Das Buch beginnt stark, sprachlich im gewohnten Bronsky-Stil, im lockeren Stil erzählt sie ihre bitterböse Geschichte. Die Oma Margarita, die dem Enkel Maxim vorhält, dass er ein Krüppel ist, dass sie sich für ihn aufopfern muss, dass er sowieso nicht alt werden wird,… Der Großvater Tschingis, der auch sein Fett abbekommt, stumm und duldend daneben. Irgendwie unterhaltsam, aber gleichzeitig bleibt einem das Lachen im Hals stecken, im realen Leben wäre das psychischer Kindesmissbrauch.

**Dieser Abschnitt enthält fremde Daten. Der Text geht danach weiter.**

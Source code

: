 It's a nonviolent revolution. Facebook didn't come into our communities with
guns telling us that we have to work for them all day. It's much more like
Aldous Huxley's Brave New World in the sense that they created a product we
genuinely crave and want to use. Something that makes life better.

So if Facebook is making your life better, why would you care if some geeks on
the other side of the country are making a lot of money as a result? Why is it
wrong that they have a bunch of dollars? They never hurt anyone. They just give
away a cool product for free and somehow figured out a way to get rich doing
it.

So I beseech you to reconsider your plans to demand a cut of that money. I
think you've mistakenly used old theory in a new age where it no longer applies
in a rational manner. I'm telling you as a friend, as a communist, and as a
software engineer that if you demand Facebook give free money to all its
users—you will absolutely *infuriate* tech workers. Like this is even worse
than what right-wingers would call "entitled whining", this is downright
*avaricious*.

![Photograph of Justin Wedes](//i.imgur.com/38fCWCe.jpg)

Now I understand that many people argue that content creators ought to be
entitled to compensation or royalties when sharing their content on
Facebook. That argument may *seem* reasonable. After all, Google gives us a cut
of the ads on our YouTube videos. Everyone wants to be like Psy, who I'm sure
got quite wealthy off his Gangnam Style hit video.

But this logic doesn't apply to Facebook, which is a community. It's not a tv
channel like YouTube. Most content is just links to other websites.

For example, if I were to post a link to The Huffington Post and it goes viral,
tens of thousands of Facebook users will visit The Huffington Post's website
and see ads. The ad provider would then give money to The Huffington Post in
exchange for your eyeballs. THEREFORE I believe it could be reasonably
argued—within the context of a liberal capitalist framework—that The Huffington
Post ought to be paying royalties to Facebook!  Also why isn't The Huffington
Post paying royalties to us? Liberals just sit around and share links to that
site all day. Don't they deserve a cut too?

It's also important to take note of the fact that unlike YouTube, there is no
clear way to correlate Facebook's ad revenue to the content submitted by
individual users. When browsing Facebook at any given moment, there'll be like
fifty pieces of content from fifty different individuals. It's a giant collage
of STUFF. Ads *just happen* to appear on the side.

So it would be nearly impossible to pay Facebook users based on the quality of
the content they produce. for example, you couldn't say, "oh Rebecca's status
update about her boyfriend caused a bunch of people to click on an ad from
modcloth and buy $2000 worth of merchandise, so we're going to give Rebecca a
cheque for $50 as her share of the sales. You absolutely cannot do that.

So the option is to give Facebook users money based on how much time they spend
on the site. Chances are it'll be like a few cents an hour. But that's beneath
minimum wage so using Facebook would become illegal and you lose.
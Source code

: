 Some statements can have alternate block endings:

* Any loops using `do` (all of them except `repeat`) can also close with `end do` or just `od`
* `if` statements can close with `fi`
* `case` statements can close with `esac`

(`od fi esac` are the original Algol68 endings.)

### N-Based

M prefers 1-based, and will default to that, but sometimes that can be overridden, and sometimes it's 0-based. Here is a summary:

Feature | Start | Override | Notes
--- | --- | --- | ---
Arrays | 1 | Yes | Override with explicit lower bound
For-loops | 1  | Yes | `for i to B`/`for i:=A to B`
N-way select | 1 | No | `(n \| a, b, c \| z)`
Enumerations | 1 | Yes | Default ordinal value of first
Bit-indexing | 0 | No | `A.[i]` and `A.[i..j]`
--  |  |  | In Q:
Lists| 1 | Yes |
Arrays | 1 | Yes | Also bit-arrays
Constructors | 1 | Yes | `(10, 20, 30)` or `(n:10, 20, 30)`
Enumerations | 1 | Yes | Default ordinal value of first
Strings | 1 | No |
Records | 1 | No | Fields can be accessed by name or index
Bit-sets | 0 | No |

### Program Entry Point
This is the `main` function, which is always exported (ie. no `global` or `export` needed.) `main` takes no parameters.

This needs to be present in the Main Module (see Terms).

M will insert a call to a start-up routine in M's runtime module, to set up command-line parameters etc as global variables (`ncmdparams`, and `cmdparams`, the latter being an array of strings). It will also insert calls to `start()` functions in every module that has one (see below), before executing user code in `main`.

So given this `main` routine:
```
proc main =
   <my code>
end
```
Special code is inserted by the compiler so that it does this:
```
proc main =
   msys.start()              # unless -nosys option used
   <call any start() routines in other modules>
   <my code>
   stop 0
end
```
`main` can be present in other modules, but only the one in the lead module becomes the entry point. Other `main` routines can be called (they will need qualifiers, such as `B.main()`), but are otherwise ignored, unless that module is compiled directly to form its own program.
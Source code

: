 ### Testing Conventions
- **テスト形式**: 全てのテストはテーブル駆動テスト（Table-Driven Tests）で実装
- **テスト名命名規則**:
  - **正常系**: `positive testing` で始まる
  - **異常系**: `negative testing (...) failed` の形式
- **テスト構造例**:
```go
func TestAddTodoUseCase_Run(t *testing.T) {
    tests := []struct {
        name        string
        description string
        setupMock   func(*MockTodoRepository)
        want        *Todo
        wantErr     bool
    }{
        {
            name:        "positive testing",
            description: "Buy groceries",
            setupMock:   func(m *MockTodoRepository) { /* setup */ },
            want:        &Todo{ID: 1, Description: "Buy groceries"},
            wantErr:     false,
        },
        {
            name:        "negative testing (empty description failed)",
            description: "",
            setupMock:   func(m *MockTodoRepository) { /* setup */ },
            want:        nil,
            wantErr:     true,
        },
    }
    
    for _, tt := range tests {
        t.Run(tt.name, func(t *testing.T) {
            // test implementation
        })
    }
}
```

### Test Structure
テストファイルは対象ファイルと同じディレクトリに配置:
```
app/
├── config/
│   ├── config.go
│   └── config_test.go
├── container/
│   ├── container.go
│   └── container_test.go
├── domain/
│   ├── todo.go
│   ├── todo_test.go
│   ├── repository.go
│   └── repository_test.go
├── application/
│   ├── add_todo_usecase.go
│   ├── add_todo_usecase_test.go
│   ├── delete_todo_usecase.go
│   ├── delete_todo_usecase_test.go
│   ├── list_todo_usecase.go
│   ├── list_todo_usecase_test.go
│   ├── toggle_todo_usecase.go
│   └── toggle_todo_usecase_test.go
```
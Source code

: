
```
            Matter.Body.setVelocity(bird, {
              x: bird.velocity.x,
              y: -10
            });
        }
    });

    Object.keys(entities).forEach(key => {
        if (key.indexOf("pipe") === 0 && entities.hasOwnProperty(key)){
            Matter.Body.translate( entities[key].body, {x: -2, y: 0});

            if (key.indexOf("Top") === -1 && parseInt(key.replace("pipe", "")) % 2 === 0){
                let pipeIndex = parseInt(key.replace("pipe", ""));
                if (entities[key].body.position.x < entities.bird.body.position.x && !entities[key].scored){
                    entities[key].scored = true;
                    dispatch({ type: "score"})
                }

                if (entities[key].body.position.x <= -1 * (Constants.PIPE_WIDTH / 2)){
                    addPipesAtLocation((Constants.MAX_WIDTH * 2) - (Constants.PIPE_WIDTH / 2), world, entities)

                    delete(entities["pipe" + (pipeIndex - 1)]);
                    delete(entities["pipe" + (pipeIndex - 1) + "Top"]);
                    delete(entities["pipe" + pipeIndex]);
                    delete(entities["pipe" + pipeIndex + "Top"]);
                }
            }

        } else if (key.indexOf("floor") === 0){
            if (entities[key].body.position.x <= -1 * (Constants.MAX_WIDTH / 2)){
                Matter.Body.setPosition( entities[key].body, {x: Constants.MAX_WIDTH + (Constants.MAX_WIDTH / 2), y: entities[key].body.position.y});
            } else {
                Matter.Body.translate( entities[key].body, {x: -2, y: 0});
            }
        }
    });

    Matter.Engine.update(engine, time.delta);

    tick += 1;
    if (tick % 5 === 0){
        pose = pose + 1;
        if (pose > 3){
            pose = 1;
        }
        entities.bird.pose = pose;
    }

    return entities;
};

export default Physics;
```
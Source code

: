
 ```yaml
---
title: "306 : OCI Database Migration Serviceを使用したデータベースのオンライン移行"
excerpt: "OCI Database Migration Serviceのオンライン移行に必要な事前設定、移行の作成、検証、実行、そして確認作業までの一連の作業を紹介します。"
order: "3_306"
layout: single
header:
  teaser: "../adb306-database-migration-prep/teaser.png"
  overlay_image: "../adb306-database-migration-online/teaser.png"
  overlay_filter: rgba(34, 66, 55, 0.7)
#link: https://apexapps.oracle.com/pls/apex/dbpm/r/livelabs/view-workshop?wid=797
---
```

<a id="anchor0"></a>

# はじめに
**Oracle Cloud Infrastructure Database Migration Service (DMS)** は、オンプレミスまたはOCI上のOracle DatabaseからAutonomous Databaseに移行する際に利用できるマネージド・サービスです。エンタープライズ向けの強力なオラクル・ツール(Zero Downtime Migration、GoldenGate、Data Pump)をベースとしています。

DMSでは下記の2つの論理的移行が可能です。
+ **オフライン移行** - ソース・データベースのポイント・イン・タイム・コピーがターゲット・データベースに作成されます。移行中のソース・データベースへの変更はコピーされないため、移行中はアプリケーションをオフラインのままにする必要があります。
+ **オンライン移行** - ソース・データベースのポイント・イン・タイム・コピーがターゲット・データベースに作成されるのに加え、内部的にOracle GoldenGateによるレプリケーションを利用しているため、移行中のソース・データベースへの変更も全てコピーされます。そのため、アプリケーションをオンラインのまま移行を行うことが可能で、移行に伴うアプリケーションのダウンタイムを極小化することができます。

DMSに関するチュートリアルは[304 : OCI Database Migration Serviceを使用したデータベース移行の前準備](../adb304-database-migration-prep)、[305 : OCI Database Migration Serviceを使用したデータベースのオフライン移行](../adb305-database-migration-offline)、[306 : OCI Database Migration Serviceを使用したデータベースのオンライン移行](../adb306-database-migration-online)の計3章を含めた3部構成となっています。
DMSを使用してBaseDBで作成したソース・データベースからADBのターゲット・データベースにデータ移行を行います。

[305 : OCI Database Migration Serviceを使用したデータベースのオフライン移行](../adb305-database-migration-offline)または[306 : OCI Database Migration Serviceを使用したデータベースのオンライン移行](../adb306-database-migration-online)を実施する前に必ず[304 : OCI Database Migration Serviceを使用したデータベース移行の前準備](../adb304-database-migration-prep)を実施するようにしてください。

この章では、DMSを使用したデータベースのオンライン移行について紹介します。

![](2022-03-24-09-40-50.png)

Und dann geht alles sehr schnell, die Jahre vergehen, Maxim wird größer, der Großvater verliebt sich und schwängert die wesentlich jüngere Nina, deren Tochter Vera mit Maxim in die Klasse geht. Und alle werden zu einer etwas seltsamen Patchworkfamilie. Die Großmutter bleibt bösartig, tyrannisch und hat wenig Liebenswertes an sich.

Erst im letzten Abschnitt beginnt man ein wenig zu verstehen, warum sie ist, wie sie ist. Für Maxim wird es besser, generell werden die Erzählstränge sehr schnell zu Ende gebracht. Für meinen Geschmack etwas zu schnell, wobei ich das Ende an und für sich versöhnlich fand, und es gut zur Geschichte passte.

Erzählt wird aus Maxims Sicht, begonnen wird im Vorschulalter, am Ende sind wir im Jugendalter. Vielleicht auch daher die Sprünge und Auslassungen. So wie Erinnerung funktioniert, Verdrängung und Vergessen und irrelevanten Dingen inklusive.

Für meinen Geschmack war die Großmutter zu psychopathisch, auch wenn es ein Roman ist, tut es in der Seele weh so viel Grausamkeit gegen Mäxchen zu lesen. Die Lücken und das schnelle Ende fand ich zu viel der Auslassungen. Ein paar Seiten mehr, ein paar durcherzählte Entwicklungen mehr, hätten dem Roman gut getan.

Leider konnte Alina Bronsky hier nicht an die Vorgänger anschließen! Vielleicht hätte sie mehr Zeit gebraucht für diesen Roman. Wir werden sehen, wie es in dem nächsten aussieht. Denn dass sie gut erzählen kann, hat sie bereits mehrmals erwiesen.